[This is a Guest Diary by Justin Leibach, an ISC intern as a part of the SANS.edu BACS [1] degree program]
The web logs from my DShield [2] honeypot always produce the most interesting information. I enjoy being “on keyboard” and using command line tools to view, sort, filter and manipulate the .json files, it is weirdly satisfying. Pounding away on my mechanical keyboard is effective for a single log file, but when I started to zoom out a bit and began looking at multiple days, weeks, even months of information, it became clear there must be a better way.
If you are busy, and need a TLDR, here it is: My GitHub [3]
Log files combined: 31
Lines of JSON parsed: 163,510,310
Countries of origin: 76
Script running time: 7 minutes
Steps from start to finish: 4
My outputs from running the scripts:
Figure 3: Screenshot capturing running the script and the printed output of a Python Dictionary holding all countries and occurrences.
Before I started solving the problem, I needed to define it:
I want to know what countries are probing my honeypot the most, over time, to develop a better threat intelligence picture.
Here are the major things I thought I needed to do:
Step | Description | Initial Tool Attempt | Final Tool Used |
---|---|---|---|
1 | Combine JSON Files | Python | BASH |
2 | Filter JSON Files | Python | BASH |
3 | Search a database of WHOIS, return country name | Python | Python |
4 | Produce graphics for quick analysis | Python | Python |
Ideally, it is also a tool that is highly portable and easily modified for other users, even a very new analyst.
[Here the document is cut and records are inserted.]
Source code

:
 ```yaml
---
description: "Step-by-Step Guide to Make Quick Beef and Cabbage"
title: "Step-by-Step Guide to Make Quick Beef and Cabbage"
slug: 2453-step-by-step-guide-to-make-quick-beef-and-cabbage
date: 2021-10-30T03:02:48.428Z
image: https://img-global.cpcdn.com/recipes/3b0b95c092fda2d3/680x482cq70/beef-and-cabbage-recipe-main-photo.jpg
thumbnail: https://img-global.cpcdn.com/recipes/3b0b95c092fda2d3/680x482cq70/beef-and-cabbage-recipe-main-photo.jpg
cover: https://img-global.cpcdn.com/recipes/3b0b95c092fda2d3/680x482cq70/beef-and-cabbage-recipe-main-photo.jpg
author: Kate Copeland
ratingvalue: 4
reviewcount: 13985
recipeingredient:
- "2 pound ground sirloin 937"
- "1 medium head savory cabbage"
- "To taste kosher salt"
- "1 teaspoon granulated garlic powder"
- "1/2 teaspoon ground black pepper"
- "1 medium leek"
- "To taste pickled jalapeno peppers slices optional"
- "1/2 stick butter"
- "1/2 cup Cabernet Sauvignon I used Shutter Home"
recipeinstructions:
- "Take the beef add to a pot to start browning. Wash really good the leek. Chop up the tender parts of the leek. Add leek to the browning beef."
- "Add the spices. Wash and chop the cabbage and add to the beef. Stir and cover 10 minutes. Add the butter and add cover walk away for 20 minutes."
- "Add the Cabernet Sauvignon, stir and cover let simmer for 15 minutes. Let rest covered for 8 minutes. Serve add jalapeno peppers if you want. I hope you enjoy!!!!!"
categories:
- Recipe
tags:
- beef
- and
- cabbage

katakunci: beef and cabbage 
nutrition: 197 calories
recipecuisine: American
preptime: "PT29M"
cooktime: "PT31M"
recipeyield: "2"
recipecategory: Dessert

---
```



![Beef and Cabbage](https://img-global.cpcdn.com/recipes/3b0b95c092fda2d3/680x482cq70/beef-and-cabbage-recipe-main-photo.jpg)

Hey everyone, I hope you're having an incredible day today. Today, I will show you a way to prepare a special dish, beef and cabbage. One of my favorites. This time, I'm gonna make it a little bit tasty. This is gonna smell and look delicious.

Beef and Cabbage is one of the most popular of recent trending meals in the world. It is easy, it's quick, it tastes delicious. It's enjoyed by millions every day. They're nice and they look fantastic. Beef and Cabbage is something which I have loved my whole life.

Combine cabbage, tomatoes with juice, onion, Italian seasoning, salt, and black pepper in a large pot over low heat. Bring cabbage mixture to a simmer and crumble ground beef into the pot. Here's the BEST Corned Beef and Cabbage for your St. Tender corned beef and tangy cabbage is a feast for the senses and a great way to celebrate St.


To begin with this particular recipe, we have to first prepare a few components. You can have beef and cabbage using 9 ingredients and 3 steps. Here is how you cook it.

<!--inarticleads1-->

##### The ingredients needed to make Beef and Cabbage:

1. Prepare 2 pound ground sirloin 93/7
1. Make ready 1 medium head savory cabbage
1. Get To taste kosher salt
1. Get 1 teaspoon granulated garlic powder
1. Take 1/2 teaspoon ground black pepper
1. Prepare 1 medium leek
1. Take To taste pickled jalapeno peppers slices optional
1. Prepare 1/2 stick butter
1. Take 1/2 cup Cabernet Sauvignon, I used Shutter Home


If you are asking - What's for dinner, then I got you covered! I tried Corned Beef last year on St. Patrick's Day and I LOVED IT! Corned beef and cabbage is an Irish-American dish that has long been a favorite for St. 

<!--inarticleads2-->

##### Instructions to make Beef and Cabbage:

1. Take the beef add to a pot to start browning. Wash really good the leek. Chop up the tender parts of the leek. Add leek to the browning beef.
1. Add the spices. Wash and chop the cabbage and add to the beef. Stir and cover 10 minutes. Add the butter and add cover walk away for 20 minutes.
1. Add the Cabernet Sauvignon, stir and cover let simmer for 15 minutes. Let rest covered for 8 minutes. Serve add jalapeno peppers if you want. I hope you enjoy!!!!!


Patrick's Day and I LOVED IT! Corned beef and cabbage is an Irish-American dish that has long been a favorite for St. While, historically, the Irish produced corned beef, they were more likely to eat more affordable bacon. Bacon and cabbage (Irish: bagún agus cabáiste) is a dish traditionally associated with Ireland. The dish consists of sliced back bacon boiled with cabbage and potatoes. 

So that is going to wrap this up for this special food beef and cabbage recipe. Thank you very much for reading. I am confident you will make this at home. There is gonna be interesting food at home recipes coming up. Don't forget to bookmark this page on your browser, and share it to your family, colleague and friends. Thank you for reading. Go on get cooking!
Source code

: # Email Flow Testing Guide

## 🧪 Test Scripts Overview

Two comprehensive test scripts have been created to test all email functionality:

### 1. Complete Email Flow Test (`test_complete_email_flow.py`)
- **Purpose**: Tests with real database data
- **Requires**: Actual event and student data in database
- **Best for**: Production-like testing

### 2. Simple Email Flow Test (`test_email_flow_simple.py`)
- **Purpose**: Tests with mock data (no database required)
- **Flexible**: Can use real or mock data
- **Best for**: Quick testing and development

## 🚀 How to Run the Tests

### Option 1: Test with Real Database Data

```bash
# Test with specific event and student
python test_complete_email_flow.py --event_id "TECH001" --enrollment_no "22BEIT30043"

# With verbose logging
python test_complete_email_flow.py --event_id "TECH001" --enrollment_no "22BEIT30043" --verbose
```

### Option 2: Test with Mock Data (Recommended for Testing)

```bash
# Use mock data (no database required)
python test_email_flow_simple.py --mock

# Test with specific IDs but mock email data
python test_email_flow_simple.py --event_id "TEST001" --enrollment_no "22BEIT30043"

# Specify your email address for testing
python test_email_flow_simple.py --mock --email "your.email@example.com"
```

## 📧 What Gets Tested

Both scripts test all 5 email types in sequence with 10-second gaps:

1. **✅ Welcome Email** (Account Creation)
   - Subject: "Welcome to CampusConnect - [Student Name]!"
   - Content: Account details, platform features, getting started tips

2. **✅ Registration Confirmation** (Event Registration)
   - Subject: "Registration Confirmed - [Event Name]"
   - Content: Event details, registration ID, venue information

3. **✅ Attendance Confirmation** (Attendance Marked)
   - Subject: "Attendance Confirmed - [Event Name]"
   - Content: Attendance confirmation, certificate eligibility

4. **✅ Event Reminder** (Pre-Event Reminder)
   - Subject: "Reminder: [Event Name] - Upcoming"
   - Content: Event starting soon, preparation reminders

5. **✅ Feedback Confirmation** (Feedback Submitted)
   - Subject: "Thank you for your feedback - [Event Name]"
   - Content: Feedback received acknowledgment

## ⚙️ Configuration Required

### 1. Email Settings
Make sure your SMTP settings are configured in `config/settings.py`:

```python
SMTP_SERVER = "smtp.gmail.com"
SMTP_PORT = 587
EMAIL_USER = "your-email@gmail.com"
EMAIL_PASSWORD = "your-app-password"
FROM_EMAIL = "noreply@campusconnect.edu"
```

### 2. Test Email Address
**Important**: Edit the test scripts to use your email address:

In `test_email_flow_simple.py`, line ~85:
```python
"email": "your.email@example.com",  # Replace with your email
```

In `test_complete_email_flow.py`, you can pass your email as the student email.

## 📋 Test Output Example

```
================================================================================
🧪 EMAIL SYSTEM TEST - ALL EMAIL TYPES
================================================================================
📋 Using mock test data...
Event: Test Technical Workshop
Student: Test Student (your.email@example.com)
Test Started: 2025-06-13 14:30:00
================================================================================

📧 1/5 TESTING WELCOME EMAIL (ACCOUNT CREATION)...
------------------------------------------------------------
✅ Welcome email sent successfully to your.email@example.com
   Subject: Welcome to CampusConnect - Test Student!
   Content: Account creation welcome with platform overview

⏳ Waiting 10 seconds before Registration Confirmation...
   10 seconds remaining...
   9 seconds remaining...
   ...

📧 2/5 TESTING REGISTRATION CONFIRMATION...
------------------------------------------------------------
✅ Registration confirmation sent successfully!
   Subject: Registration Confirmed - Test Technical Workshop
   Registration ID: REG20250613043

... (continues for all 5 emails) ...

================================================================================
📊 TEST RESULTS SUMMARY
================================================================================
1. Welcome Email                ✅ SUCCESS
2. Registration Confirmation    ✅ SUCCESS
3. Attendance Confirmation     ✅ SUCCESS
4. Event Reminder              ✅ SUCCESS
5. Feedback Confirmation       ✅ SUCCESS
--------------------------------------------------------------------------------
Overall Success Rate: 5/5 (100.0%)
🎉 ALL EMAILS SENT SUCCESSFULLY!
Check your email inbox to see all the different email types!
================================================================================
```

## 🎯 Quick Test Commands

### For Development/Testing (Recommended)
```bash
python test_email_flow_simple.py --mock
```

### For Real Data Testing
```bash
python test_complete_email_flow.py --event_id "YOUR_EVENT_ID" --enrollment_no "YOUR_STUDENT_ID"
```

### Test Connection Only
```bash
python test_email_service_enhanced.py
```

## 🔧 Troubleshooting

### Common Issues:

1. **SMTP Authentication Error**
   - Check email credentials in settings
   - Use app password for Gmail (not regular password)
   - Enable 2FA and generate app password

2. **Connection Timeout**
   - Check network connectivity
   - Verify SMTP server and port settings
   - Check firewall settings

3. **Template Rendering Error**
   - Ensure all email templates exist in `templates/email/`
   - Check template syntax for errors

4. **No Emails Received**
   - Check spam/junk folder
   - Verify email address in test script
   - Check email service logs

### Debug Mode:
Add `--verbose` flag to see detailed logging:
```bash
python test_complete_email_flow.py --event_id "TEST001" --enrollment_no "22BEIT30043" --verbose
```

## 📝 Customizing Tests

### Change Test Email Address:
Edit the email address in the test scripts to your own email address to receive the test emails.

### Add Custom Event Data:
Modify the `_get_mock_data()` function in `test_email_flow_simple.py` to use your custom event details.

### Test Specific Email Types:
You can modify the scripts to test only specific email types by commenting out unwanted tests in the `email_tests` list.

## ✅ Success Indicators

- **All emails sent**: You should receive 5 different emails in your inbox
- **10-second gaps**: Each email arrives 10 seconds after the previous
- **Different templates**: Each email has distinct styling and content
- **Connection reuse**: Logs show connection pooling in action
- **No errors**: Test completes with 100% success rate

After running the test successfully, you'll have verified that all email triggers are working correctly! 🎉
To solve this problem, I knew I wanted to use Python, but sometimes Bash proves the more elegant solution.
Python:
killed (program exited with code: 137)
, a memory error.geoip2.database
module.matplotlib
and pillows
modulepandas
and io
modules.Bourne Again Shell (BASH):
BASH scripting is highly portable, and surprisingly powerful. It is usable on any *NIX machine, MACOS, or Windows with either WSL or a terminal emulator like Git Bash.
jq
for
” loops.Moral of the story here: Use the right tool for the job.
The script I used to combine the files can be found at GitHub [4].
It takes two user inputs.
The script creates an array with all the file paths, then iterates through that array using the jq utility to append to a single file. The real work in the code is happening here:
#!/bin/bash
# Debugging output to check the contents of file_list
echo "Files in file_list:"
for f in "${file_list[@]}"; do
echo "$f"
done
echo "This may take a while"
# iterate through each file in the file list array and combine it into a single json file using jq.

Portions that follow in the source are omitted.